--- Records shown ---

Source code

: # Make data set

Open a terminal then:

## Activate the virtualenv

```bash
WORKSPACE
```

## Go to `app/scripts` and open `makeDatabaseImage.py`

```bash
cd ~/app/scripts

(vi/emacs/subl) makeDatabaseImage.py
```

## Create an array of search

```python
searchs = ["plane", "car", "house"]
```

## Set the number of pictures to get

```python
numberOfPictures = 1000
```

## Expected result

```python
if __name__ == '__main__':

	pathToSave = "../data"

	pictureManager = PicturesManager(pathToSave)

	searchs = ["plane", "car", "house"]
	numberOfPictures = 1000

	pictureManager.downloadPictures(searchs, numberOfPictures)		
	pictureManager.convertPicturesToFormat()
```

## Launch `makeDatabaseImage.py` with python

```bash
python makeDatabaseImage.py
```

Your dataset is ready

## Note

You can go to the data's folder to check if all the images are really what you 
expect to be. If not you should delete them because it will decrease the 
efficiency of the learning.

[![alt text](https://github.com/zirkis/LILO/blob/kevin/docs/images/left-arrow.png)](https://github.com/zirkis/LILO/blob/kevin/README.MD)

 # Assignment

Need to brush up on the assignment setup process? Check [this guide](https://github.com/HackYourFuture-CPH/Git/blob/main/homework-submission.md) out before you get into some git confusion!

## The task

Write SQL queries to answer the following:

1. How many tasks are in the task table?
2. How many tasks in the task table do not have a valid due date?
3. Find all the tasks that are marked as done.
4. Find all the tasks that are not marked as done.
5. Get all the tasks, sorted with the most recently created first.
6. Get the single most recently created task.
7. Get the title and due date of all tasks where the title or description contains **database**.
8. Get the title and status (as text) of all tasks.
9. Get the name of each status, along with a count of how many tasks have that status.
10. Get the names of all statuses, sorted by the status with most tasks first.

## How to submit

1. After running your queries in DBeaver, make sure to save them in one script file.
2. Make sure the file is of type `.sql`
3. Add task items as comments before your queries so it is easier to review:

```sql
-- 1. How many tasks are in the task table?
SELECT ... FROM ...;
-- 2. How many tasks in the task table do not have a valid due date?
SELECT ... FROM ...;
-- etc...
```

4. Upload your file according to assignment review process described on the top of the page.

---

## Problem to solve
Your answer should be one number: how many lines in the records above include "Find".

## Response area
2